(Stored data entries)
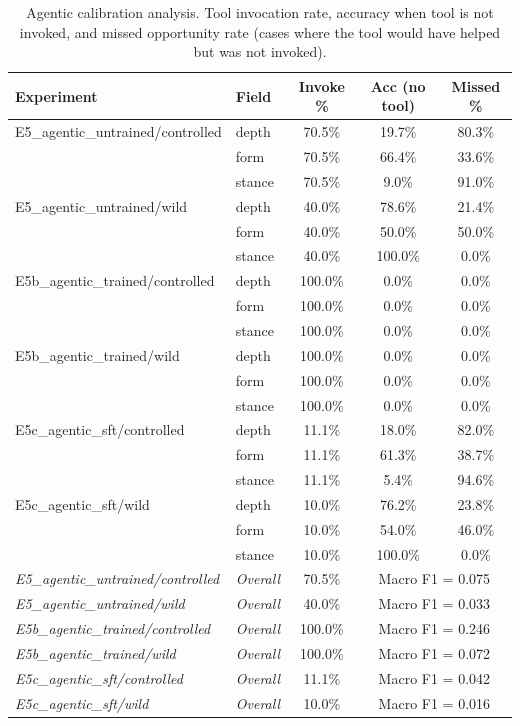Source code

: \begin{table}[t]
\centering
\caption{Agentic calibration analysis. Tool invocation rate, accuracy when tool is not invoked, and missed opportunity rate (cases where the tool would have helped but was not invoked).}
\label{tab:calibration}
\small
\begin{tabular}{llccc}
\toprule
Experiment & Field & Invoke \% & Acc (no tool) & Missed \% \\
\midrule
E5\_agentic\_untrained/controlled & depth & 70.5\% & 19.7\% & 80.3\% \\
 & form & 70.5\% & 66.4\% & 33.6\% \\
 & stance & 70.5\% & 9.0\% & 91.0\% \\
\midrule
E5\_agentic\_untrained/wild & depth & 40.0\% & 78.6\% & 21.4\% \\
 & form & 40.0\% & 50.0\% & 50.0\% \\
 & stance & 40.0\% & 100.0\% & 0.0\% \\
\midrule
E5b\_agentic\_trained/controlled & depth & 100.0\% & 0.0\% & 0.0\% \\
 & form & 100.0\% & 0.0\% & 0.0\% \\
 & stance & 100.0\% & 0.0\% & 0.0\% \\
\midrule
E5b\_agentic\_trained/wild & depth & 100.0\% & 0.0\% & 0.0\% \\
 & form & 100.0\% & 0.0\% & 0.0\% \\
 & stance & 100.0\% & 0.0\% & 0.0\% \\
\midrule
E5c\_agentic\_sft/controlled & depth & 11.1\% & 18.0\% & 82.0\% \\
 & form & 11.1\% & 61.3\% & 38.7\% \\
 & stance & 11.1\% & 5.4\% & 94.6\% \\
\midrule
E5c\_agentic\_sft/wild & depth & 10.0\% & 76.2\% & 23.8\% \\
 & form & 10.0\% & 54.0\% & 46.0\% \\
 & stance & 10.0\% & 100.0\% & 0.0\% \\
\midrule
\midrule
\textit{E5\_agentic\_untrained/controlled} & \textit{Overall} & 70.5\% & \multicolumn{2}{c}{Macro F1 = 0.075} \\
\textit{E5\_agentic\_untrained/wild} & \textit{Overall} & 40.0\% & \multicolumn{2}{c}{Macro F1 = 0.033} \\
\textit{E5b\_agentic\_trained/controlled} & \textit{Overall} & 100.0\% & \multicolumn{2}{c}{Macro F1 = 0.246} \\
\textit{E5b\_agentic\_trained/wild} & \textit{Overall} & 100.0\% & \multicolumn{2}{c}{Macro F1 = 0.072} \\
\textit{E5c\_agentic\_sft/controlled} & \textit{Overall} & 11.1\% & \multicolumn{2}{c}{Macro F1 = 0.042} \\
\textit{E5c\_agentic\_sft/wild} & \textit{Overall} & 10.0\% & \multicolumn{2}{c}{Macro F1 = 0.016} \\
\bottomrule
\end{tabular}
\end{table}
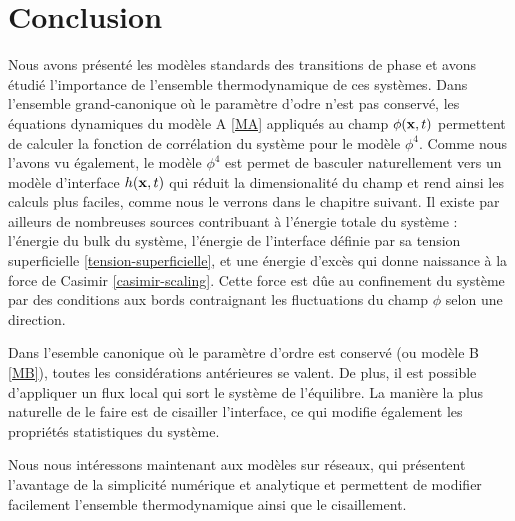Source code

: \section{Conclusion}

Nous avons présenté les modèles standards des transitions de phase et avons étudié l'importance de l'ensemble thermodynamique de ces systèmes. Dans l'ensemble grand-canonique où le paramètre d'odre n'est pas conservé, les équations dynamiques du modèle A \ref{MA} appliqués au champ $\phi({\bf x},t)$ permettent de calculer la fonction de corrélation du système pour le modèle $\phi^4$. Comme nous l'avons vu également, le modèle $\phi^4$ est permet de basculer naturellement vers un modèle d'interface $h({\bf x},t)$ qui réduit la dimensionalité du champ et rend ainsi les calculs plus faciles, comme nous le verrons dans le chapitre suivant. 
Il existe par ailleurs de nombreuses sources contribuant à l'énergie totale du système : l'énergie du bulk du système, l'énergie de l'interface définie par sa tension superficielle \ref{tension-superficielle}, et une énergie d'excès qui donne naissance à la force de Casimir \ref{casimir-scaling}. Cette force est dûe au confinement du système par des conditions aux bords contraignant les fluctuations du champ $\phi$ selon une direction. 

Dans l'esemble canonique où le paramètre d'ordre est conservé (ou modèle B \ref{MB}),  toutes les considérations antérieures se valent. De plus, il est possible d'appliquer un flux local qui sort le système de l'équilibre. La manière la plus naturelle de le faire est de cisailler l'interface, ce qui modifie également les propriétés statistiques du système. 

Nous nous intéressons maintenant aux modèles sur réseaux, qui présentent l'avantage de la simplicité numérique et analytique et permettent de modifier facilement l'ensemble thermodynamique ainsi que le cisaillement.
...
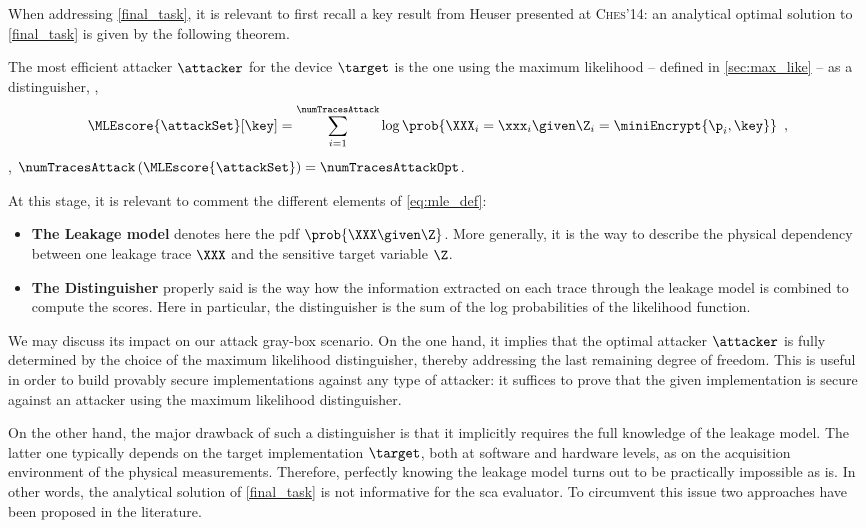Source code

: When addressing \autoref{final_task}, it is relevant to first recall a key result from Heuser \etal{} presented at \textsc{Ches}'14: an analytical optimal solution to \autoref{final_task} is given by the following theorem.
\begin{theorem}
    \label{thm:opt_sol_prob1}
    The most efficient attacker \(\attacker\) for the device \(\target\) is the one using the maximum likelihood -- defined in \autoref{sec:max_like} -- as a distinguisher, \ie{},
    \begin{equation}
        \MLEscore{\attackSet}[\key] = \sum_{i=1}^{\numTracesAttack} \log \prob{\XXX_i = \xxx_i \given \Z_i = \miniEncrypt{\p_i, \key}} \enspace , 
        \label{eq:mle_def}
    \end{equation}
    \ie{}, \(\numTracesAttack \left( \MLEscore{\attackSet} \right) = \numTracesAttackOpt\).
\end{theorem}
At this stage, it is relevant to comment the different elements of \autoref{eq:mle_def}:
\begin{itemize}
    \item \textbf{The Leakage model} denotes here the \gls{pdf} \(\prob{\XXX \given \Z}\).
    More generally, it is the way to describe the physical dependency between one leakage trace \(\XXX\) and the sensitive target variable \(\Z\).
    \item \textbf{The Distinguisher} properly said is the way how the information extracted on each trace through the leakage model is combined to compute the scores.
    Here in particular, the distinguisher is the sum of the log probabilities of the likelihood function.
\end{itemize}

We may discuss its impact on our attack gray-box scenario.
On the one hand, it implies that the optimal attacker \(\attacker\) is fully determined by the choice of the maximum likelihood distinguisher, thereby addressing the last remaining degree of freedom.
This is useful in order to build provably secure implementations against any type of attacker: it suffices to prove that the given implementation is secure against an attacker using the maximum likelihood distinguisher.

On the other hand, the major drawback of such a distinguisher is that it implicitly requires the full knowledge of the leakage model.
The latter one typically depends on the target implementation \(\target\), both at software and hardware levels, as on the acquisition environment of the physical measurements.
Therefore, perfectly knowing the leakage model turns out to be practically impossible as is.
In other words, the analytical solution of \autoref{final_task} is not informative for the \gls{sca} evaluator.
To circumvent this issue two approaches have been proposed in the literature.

WHAT TO WORK ON: Your answer should consist of every line from the entries that holds "physical".

TASK OUTPUT:
    More generally, it is the way to describe the physical dependency between one leakage trace \(\XXX\) and the sensitive target variable \(\Z\).
The latter one typically depends on the target implementation \(\target\), both at software and hardware levels, as on the acquisition environment of the physical measurements.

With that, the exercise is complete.